TRY IT
The entries below need to be transcribed verbatim.

(Collection entries)
____________________

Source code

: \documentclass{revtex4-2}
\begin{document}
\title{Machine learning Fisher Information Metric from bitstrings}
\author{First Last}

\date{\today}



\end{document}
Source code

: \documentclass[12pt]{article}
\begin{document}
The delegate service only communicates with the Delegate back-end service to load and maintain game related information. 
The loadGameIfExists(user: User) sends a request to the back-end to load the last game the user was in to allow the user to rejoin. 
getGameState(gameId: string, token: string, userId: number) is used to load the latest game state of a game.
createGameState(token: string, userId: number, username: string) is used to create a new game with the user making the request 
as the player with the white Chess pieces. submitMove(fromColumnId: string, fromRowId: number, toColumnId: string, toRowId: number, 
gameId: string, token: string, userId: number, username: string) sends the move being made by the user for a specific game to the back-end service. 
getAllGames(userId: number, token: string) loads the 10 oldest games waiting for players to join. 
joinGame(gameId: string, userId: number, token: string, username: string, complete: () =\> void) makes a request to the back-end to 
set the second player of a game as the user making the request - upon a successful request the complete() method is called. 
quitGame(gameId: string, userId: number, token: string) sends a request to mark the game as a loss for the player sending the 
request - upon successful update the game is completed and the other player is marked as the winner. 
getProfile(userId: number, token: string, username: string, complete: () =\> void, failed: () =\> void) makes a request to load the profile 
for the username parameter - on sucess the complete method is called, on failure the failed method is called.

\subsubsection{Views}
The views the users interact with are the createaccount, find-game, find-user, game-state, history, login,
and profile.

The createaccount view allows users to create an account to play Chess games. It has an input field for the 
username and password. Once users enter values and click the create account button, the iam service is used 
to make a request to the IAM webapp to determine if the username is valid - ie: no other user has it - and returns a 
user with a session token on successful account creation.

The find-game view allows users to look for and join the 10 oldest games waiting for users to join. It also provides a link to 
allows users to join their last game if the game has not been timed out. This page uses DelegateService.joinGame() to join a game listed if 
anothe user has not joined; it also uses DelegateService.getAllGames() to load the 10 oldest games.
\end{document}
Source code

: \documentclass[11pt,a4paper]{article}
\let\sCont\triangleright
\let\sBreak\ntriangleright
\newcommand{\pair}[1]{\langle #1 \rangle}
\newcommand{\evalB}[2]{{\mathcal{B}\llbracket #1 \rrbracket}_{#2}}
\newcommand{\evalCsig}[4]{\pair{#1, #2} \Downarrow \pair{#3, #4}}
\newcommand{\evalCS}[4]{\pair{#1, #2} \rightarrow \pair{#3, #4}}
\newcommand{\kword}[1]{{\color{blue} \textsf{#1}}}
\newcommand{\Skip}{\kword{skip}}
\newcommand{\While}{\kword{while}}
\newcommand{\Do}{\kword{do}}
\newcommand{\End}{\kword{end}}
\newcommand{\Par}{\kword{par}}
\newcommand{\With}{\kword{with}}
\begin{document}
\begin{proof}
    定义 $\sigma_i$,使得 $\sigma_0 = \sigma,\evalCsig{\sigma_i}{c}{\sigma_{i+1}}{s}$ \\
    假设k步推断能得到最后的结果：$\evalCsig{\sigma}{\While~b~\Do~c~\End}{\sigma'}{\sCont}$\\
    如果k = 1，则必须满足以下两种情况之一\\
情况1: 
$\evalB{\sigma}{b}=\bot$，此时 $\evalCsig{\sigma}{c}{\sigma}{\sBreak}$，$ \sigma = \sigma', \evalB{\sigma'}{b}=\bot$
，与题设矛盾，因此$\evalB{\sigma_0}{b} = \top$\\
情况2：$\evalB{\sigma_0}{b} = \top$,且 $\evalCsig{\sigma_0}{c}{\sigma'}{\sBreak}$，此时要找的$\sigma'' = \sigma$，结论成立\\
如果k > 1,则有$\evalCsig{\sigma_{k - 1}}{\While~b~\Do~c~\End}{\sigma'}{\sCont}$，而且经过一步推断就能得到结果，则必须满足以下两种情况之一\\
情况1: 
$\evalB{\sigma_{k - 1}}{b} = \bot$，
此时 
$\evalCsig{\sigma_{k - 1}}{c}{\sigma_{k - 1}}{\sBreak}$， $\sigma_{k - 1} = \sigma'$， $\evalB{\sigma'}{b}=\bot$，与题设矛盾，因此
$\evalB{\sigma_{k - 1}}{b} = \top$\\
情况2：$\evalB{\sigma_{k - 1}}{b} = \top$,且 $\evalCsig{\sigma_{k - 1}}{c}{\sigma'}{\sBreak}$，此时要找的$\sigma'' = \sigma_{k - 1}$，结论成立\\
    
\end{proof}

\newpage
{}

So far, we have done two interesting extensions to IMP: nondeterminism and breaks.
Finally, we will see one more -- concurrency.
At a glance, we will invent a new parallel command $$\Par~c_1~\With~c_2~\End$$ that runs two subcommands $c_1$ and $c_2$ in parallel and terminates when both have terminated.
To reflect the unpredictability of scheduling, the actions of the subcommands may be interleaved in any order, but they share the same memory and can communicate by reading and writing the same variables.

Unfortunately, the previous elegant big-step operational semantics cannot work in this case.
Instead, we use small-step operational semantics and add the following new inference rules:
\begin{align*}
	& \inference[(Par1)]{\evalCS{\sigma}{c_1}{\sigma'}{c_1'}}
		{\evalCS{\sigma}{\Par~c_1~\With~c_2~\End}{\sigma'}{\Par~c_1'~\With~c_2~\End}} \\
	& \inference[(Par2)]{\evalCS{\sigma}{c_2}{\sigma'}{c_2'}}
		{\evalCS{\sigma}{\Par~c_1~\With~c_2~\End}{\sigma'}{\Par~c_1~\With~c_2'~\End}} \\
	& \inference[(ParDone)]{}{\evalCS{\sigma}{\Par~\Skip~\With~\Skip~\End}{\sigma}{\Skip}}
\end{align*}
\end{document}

____________________

SOLUTION FOR THIS EXERCISE
Source code

: \documentclass{revtex4-2}
\begin{document}
\title{Machine learning Fisher Information Metric from bitstrings}
\author{First Last}

\date{\today}



\end{document}
Source code

: \documentclass[12pt]{article}
\begin{document}
The delegate service only communicates with the Delegate back-end service to load and maintain game related information. 
The loadGameIfExists(user: User) sends a request to the back-end to load the last game the user was in to allow the user to rejoin. 
getGameState(gameId: string, token: string, userId: number) is used to load the latest game state of a game.
createGameState(token: string, userId: number, username: string) is used to create a new game with the user making the request 
as the player with the white Chess pieces. submitMove(fromColumnId: string, fromRowId: number, toColumnId: string, toRowId: number, 
gameId: string, token: string, userId: number, username: string) sends the move being made by the user for a specific game to the back-end service. 
getAllGames(userId: number, token: string) loads the 10 oldest games waiting for players to join. 
joinGame(gameId: string, userId: number, token: string, username: string, complete: () =\> void) makes a request to the back-end to 
set the second player of a game as the user making the request - upon a successful request the complete() method is called. 
quitGame(gameId: string, userId: number, token: string) sends a request to mark the game as a loss for the player sending the 
request - upon successful update the game is completed and the other player is marked as the winner. 
getProfile(userId: number, token: string, username: string, complete: () =\> void, failed: () =\> void) makes a request to load the profile 
for the username parameter - on sucess the complete method is called, on failure the failed method is called.

\subsubsection{Views}
The views the users interact with are the createaccount, find-game, find-user, game-state, history, login,
and profile.

The createaccount view allows users to create an account to play Chess games. It has an input field for the 
username and password. Once users enter values and click the create account button, the iam service is used 
to make a request to the IAM webapp to determine if the username is valid - ie: no other user has it - and returns a 
user with a session token on successful account creation.

The find-game view allows users to look for and join the 10 oldest games waiting for users to join. It also provides a link to 
allows users to join their last game if the game has not been timed out. This page uses DelegateService.joinGame() to join a game listed if 
anothe user has not joined; it also uses DelegateService.getAllGames() to load the 10 oldest games.
\end{document}
Source code

: \documentclass[11pt,a4paper]{article}
\let\sCont\triangleright
\let\sBreak\ntriangleright
\newcommand{\pair}[1]{\langle #1 \rangle}
\newcommand{\evalB}[2]{{\mathcal{B}\llbracket #1 \rrbracket}_{#2}}
\newcommand{\evalCsig}[4]{\pair{#1, #2} \Downarrow \pair{#3, #4}}
\newcommand{\evalCS}[4]{\pair{#1, #2} \rightarrow \pair{#3, #4}}
\newcommand{\kword}[1]{{\color{blue} \textsf{#1}}}
\newcommand{\Skip}{\kword{skip}}
\newcommand{\While}{\kword{while}}
\newcommand{\Do}{\kword{do}}
\newcommand{\End}{\kword{end}}
\newcommand{\Par}{\kword{par}}
\newcommand{\With}{\kword{with}}
\begin{document}
\begin{proof}
    定义 $\sigma_i$,使得 $\sigma_0 = \sigma,\evalCsig{\sigma_i}{c}{\sigma_{i+1}}{s}$ \\
    假设k步推断能得到最后的结果：$\evalCsig{\sigma}{\While~b~\Do~c~\End}{\sigma'}{\sCont}$\\
    如果k = 1，则必须满足以下两种情况之一\\
情况1: 
$\evalB{\sigma}{b}=\bot$，此时 $\evalCsig{\sigma}{c}{\sigma}{\sBreak}$，$ \sigma = \sigma', \evalB{\sigma'}{b}=\bot$
，与题设矛盾，因此$\evalB{\sigma_0}{b} = \top$\\
情况2：$\evalB{\sigma_0}{b} = \top$,且 $\evalCsig{\sigma_0}{c}{\sigma'}{\sBreak}$，此时要找的$\sigma'' = \sigma$，结论成立\\
如果k > 1,则有$\evalCsig{\sigma_{k - 1}}{\While~b~\Do~c~\End}{\sigma'}{\sCont}$，而且经过一步推断就能得到结果，则必须满足以下两种情况之一\\
情况1: 
$\evalB{\sigma_{k - 1}}{b} = \bot$，
此时 
$\evalCsig{\sigma_{k - 1}}{c}{\sigma_{k - 1}}{\sBreak}$， $\sigma_{k - 1} = \sigma'$， $\evalB{\sigma'}{b}=\bot$，与题设矛盾，因此
$\evalB{\sigma_{k - 1}}{b} = \top$\\
情况2：$\evalB{\sigma_{k - 1}}{b} = \top$,且 $\evalCsig{\sigma_{k - 1}}{c}{\sigma'}{\sBreak}$，此时要找的$\sigma'' = \sigma_{k - 1}$，结论成立\\
    
\end{proof}

\newpage
{}

So far, we have done two interesting extensions to IMP: nondeterminism and breaks.
Finally, we will see one more -- concurrency.
At a glance, we will invent a new parallel command $$\Par~c_1~\With~c_2~\End$$ that runs two subcommands $c_1$ and $c_2$ in parallel and terminates when both have terminated.
To reflect the unpredictability of scheduling, the actions of the subcommands may be interleaved in any order, but they share the same memory and can communicate by reading and writing the same variables.

Unfortunately, the previous elegant big-step operational semantics cannot work in this case.
Instead, we use small-step operational semantics and add the following new inference rules:
\begin{align*}
	& \inference[(Par1)]{\evalCS{\sigma}{c_1}{\sigma'}{c_1'}}
		{\evalCS{\sigma}{\Par~c_1~\With~c_2~\End}{\sigma'}{\Par~c_1'~\With~c_2~\End}} \\
	& \inference[(Par2)]{\evalCS{\sigma}{c_2}{\sigma'}{c_2'}}
		{\evalCS{\sigma}{\Par~c_1~\With~c_2~\End}{\sigma'}{\Par~c_1~\With~c_2'~\End}} \\
	& \inference[(ParDone)]{}{\evalCS{\sigma}{\Par~\Skip~\With~\Skip~\End}{\sigma}{\Skip}}
\end{align*}
\end{document}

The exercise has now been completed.